### Material supplied
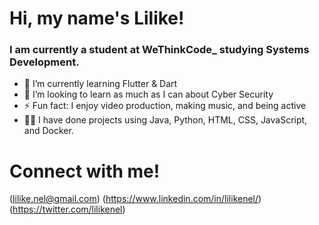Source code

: # Hi, my name's Lilike!

### I am currently a student at WeThinkCode_ studying Systems Development.

- 🌱 I’m currently learning Flutter & Dart
- 🤔 I’m looking to learn as much as I can about Cyber Security
- ⚡ Fun fact: I enjoy video production, making music, and being active
- 👨‍🍳 I have done projects using Java, Python, HTML, CSS, JavaScript, and Docker.

# Connect with me!
(lilike.nel@gmail.com)
(https://www.linkedin.com/in/lilikenel/)
(https://twitter.com/lilikenel)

### Instructions for the task
Copy all the entries word for word. Omit any pictures.

### Solution
Source code

: # Hi, my name's Lilike!

### I am currently a student at WeThinkCode_ studying Systems Development.

- 🌱 I’m currently learning Flutter & Dart
- 🤔 I’m looking to learn as much as I can about Cyber Security
- ⚡ Fun fact: I enjoy video production, making music, and being active
- 👨‍🍳 I have done projects using Java, Python, HTML, CSS, JavaScript, and Docker.

# Connect with me!
(lilike.nel@gmail.com)
(https://www.linkedin.com/in/lilikenel/)
(https://twitter.com/lilikenel)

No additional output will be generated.